If you look at it for [Verstar] plus Lucentis, it seems to have, there's four-letter difference.
Can you help us frame the fractation for your [call] formulated EYLEA plus PDGF antibody?
I know you're comparing to EYLEA, of course.
So does that four-letter apply in this case?
And what are you expecting from the outcome?
Thank you.
- Founding Scientist and President, Regeneron Laboratories
We consider it very hard to interpret these sort of existing studies.
Because as I said, we've actually seen, with larger studies, when you actually repeat the study, four-letter differences easily go away.
So we really consider this a very early field and based on a lot of the science, it's really very, very hard to predict what, if any, benefit will be seen here.
We do think that our unique two-stage design will end up giving us probably the best data and most convincing perspective on whether there is an added benefit or not.
And as Len pointed out, the fact that if there is an added benefit, we'll be able to do it with a single injection, and assuming appropriate safety, we'll make it easier to deliver that benefit to patients with this approach.

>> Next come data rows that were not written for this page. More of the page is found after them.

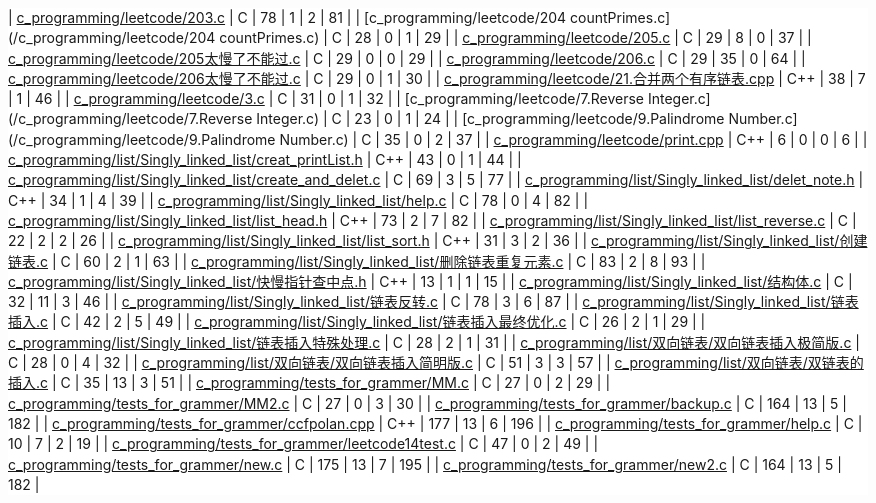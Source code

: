 | [c_programming/leetcode/203.c](/c_programming/leetcode/203.c) | C | 78 | 1 | 2 | 81 |
| [c_programming/leetcode/204 countPrimes.c](/c_programming/leetcode/204 countPrimes.c) | C | 28 | 0 | 1 | 29 |
| [c_programming/leetcode/205.c](/c_programming/leetcode/205.c) | C | 29 | 8 | 0 | 37 |
| [c_programming/leetcode/205太慢了不能过.c](/c_programming/leetcode/205太慢了不能过.c) | C | 29 | 0 | 0 | 29 |
| [c_programming/leetcode/206.c](/c_programming/leetcode/206.c) | C | 29 | 35 | 0 | 64 |
| [c_programming/leetcode/206太慢了不能过.c](/c_programming/leetcode/206太慢了不能过.c) | C | 29 | 0 | 1 | 30 |
| [c_programming/leetcode/21.合并两个有序链表.cpp](/c_programming/leetcode/21.合并两个有序链表.cpp) | C++ | 38 | 7 | 1 | 46 |
| [c_programming/leetcode/3.c](/c_programming/leetcode/3.c) | C | 31 | 0 | 1 | 32 |
| [c_programming/leetcode/7.Reverse Integer.c](/c_programming/leetcode/7.Reverse Integer.c) | C | 23 | 0 | 1 | 24 |
| [c_programming/leetcode/9.Palindrome Number.c](/c_programming/leetcode/9.Palindrome Number.c) | C | 35 | 0 | 2 | 37 |
| [c_programming/leetcode/print.cpp](/c_programming/leetcode/print.cpp) | C++ | 6 | 0 | 0 | 6 |
| [c_programming/list/Singly_linked_list/creat_printList.h](/c_programming/list/Singly_linked_list/creat_printList.h) | C++ | 43 | 0 | 1 | 44 |
| [c_programming/list/Singly_linked_list/create_and_delet.c](/c_programming/list/Singly_linked_list/create_and_delet.c) | C | 69 | 3 | 5 | 77 |
| [c_programming/list/Singly_linked_list/delet_note.h](/c_programming/list/Singly_linked_list/delet_note.h) | C++ | 34 | 1 | 4 | 39 |
| [c_programming/list/Singly_linked_list/help.c](/c_programming/list/Singly_linked_list/help.c) | C | 78 | 0 | 4 | 82 |
| [c_programming/list/Singly_linked_list/list_head.h](/c_programming/list/Singly_linked_list/list_head.h) | C++ | 73 | 2 | 7 | 82 |
| [c_programming/list/Singly_linked_list/list_reverse.c](/c_programming/list/Singly_linked_list/list_reverse.c) | C | 22 | 2 | 2 | 26 |
| [c_programming/list/Singly_linked_list/list_sort.h](/c_programming/list/Singly_linked_list/list_sort.h) | C++ | 31 | 3 | 2 | 36 |
| [c_programming/list/Singly_linked_list/创建链表.c](/c_programming/list/Singly_linked_list/创建链表.c) | C | 60 | 2 | 1 | 63 |
| [c_programming/list/Singly_linked_list/删除链表重复元素.c](/c_programming/list/Singly_linked_list/删除链表重复元素.c) | C | 83 | 2 | 8 | 93 |
| [c_programming/list/Singly_linked_list/快慢指针查中点.h](/c_programming/list/Singly_linked_list/快慢指针查中点.h) | C++ | 13 | 1 | 1 | 15 |
| [c_programming/list/Singly_linked_list/结构体.c](/c_programming/list/Singly_linked_list/结构体.c) | C | 32 | 11 | 3 | 46 |
| [c_programming/list/Singly_linked_list/链表反转.c](/c_programming/list/Singly_linked_list/链表反转.c) | C | 78 | 3 | 6 | 87 |
| [c_programming/list/Singly_linked_list/链表插入.c](/c_programming/list/Singly_linked_list/链表插入.c) | C | 42 | 2 | 5 | 49 |
| [c_programming/list/Singly_linked_list/链表插入最终优化.c](/c_programming/list/Singly_linked_list/链表插入最终优化.c) | C | 26 | 2 | 1 | 29 |
| [c_programming/list/Singly_linked_list/链表插入特殊处理.c](/c_programming/list/Singly_linked_list/链表插入特殊处理.c) | C | 28 | 2 | 1 | 31 |
| [c_programming/list/双向链表/双向链表插入极简版.c](/c_programming/list/双向链表/双向链表插入极简版.c) | C | 28 | 0 | 4 | 32 |
| [c_programming/list/双向链表/双向链表插入简明版.c](/c_programming/list/双向链表/双向链表插入简明版.c) | C | 51 | 3 | 3 | 57 |
| [c_programming/list/双向链表/双链表的插入.c](/c_programming/list/双向链表/双链表的插入.c) | C | 35 | 13 | 3 | 51 |
| [c_programming/tests_for_grammer/MM.c](/c_programming/tests_for_grammer/MM.c) | C | 27 | 0 | 2 | 29 |
| [c_programming/tests_for_grammer/MM2.c](/c_programming/tests_for_grammer/MM2.c) | C | 27 | 0 | 3 | 30 |
| [c_programming/tests_for_grammer/backup.c](/c_programming/tests_for_grammer/backup.c) | C | 164 | 13 | 5 | 182 |
| [c_programming/tests_for_grammer/ccfpolan.cpp](/c_programming/tests_for_grammer/ccfpolan.cpp) | C++ | 177 | 13 | 6 | 196 |
| [c_programming/tests_for_grammer/help.c](/c_programming/tests_for_grammer/help.c) | C | 10 | 7 | 2 | 19 |
| [c_programming/tests_for_grammer/leetcode14test.c](/c_programming/tests_for_grammer/leetcode14test.c) | C | 47 | 0 | 2 | 49 |
| [c_programming/tests_for_grammer/new.c](/c_programming/tests_for_grammer/new.c) | C | 175 | 13 | 7 | 195 |
| [c_programming/tests_for_grammer/new2.c](/c_programming/tests_for_grammer/new2.c) | C | 164 | 13 | 5 | 182 |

And remember, our approach here, we're combining two very similar antibody-like drugs into a single co-formulated injection, as opposed to giving two very different types of drugs with separate injections.
- SVP of Strategy & IR
Great.
Next question.
Operator
Our following question comes from Geoffrey Porges from Leerink.
- Analyst
Thank you very much for taking the question.
Just on dupilumab, George, could you comment, first, on the conjunctivitis?
Is that signal real, and are you seeing it in the other studies, for example, in asthma or esophagitis?
And then related to that, could you just talk a little about the launch outlook?
What are the parallels or differences to the Praluent experience and how might you get payers to let some patients through in this case?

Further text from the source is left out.